Directed by Shawn Levy, it stars Ashton Kutcher and Brittany Murphy.
New Line Cinema's PG-13 rated fantasy sequel The Lord of the Rings: The Two Towers dropped to fourth place in its fifth week, with an ESTIMATED $11.3 million (-23%) at 3,110 theaters (-367 theaters; $3,658 per theater). Its cume is approximately $298.9 million, heading for $300 million in domestic theaters.
Directed by Peter Jackson, it stars Elijah Wood, Ian McKellen, Orlando Bloom and Viggo Mortensen.
DreamWork's PG-13 rated crime biopic Catch Me If You Can fell two rungs to fifth place in its fourth week with an ESTIMATED $11.3 million (-23%) at 3,050 theaters (-175 theaters; $3,705 per theater). Its cume is approximately $135 million.
Directed by Steven Spielberg, it stars Leonardo DiCaprio, Tom Hanks, Christopher Walken and Martin Sheen.
*Box office estimates provided by Exhibitor Relations, Inc.

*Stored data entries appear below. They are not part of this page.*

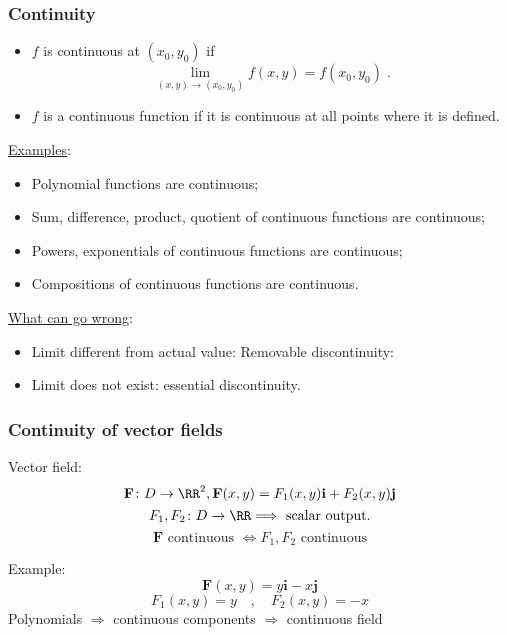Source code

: \begin{frame}
  \frametitle{Continuity}

\begin{itemize}
  \item $f$ is continuous at $(x_0,y_0)$ if
%
$$\lim_{(x,y) \to (x_0,y_0)} f(x,y) = f(x_0,y_0) \; .$$

\item $f$ is a continuous function if it is continuous at all points where it is defined.
\end{itemize}

\pause
\underline{Examples}:
%
\begin{itemize}
  \item Polynomial functions are continuous;
  \item Sum, difference, product, quotient of continuous functions are continuous;
  \item Powers, exponentials of continuous functions are continuous;
  \item Compositions of continuous functions are continuous.
\end{itemize}

\pause
\underline{What can go wrong}:
\begin{itemize}
  \item Limit different from actual value: Removable discontinuity:
  \item Limit does not exist: essential discontinuity.
\end{itemize}
\end{frame}

\begin{frame}
  \frametitle{Continuity of vector fields}

  Vector field:
  $$\textbf{F}\colon D \to \RR^2, \textbf{F}(x,y) = F_1(x,y) \textbf{i} + F_2(x,y) \textbf{j} $$
  $$F_1, F_2 \colon D \to \RR \Longrightarrow \text{ scalar output.}$$
  $$\textbf{F} \text{ continuous } \Longleftrightarrow F_1, F_2 \text{ continuous}$$

  \pause
  Example:
  $$\textbf{F}(x,y) = y \textbf{i} -x\textbf{j}$$
  $$F_1(x,y) = y \quad , \quad F_2(x,y) = -x $$
  Polynomials $\Longrightarrow$ continuous components $\Longrightarrow$ continuous field
\end{frame}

Miramax's PG-13 rated musical Chicago expanded in its fourth week to a solid ESTIMATED $8 million at 557 theaters (+195 theaters). Its $14,363 per theater was the highest of any Top 10 film this weekend. Its cume is approximately $27.7 million.

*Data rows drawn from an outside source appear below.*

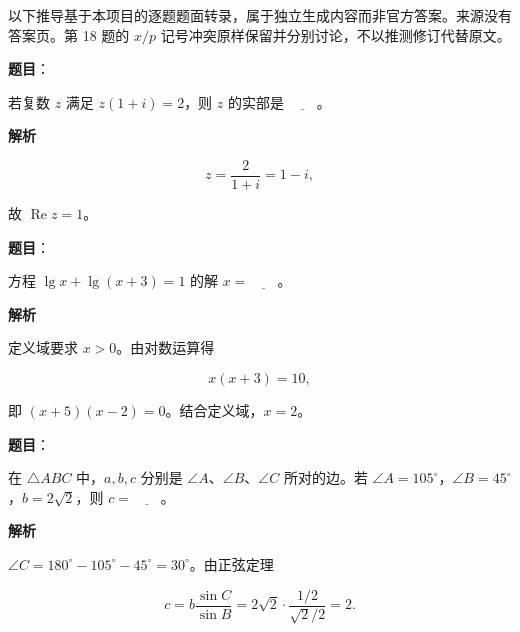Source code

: 

\begin{gktip}
以下推导基于本项目的逐题题面转录，属于独立生成内容而非官方答案。来源没有答案页。第 18 题的 $x/p$ 记号冲突原样保留并分别讨论，不以推测修订代替原文。
\end{gktip}

\begin{answer}

\textbf{题目}：

若复数 $z$ 满足 $z(1+i)=2$，则 $z$ 的实部是 $\underline{\qquad}$。

\textbf{解析}

\nopagebreak[4]
\[z=\frac2{1+i}=1-i,\]

故 $\operatorname{Re}z=1$。


\end{answer}
\begin{answer}

\textbf{题目}：

方程 $\lg x+\lg(x+3)=1$ 的解 $x=\underline{\qquad}$。

\textbf{解析}

定义域要求 $x>0$。由对数运算得

\nopagebreak[4]
\[x(x+3)=10,\]

即 $(x+5)(x-2)=0$。结合定义域，$x=2$。


\end{answer}
\begin{answer}

\textbf{题目}：

在 $\triangle ABC$ 中，$a,b,c$ 分别是 $\angle A$、$\angle B$、$\angle C$ 所对的边。若 $\angle A=105^\circ$，$\angle B=45^\circ$，$b=2\sqrt{2}$，则 $c=\underline{\qquad}$。

\textbf{解析}

$\angle C=180^\circ-105^\circ-45^\circ=30^\circ$。由正弦定理

\nopagebreak[4]
\[c=b\frac{\sin C}{\sin B}=2\sqrt2\cdot\frac{1/2}{\sqrt2/2}=2.\]


\end{answer}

Directed by Rob Marshall, it stars Renee Zellweger, Catherine Zeta-Jones and Richard Gere.
MGM's PG-13 rated romantic comedy A Guy Thing opened in seventh place with an ESTIMATED $7.1 million at 2,515 theaters ($2,828 per theater).
In the film, a groom-to-be wakes up with a beautiful stranger in his bed after his bachelor party and, not remembering what happened, proceeds to try to cover up the evil deed he can imagine himself having done.
Directed by Chris Koch, it stars Jason Lee, Julia Stiles, Selma Blair and James Brolin.
New Line Cinema's R rated comedy About Schmidt slipped to eighth place in its sixth week with an ESTIMATED $6.6 million (-2%) at 946 theaters (+81 theaters; $6,633 per theater). Its cume is approximately $30.1 million.
Directed by Alexander Payne, it stars Jack Nicholson, Hope Davis, Dermot Mulroney and Kathy Bates.
Paramount Picture's PG-13 rated The Hours climbed to the ninth spot this week with an ESTIMATED $4.7 million (+421%) at 402 theaters (+357 theaters, $11,754 per theater). Its cume is approximately $7.4 million.
Directed by Stephen Daldry, it stars Meryl Streep, Nicole Kidman, Julianne Moore, Ed Harris and Claire Danes.
Rounding out the Top 10 was Warner Bros.' PG-13 rated romantic comedy Two Weeks Notice, which dropped six slots with an ESTIMATED $4.1 million (-40%) at 2,240 theaters (-515 theaters; $1,830 per theater). Its cume is approximately $85 million.
Directed by Marc D. Lawrence, it stars Sandra Bullock and Hugh Grant.
This weekend also saw the arrival of Miramax's R rated Brazilian drama City of God. The film opened with an ESTIMATED $90,000 at in five theaters, with a stunning $18,000 per theater average, the highest average of any film this week.
The film revolves around Cidade de Deus (City of God), a housing project built in the 1960s that--in the early 80s--became one of the most dangerous places in Rio de Janeiro.
Directed by Fernando Meirelles and Katia Lund, it stars Alexandre Rodrigues, Leandro Firmino De Hora Phellipe, Seu Jorge and Jonathan Haagensen.
Miramax's other limited-release film, the R-rated biopic Confessions of a Dangerous Mind pushed back its wide release until next week, settling over the holiday weekend for an ESTIMATED $82,000 at five theaters ($16,400 per theater).
Dirceted by George Clooney, it stars Sam Rockwell, Drew Barrymore, Julia Roberts and Clooney.
The top 12 films this weekend grossed an ESTIMATED $105.9 million, down 2.64 percent from last weekend when they totaled $108.7 million.
The top 12 were up a measly 0.668 percent from last year when they totaled $105.1 million.
Last year, Sony's R rated Black Hawk Down dominated the box office in its fourth week with $28.6 million at 3,101 theaters ($10,844 per theater); Buena Vistas' opening week of Snow Dogs was second with $17.8 million at 2,302 theaters ($10,299 per theater); and The Lord of the Rings: The Fellowship of the Ring came in third in its fifth week with $15.28 million at 3,266 theaters ($4,675 per theater).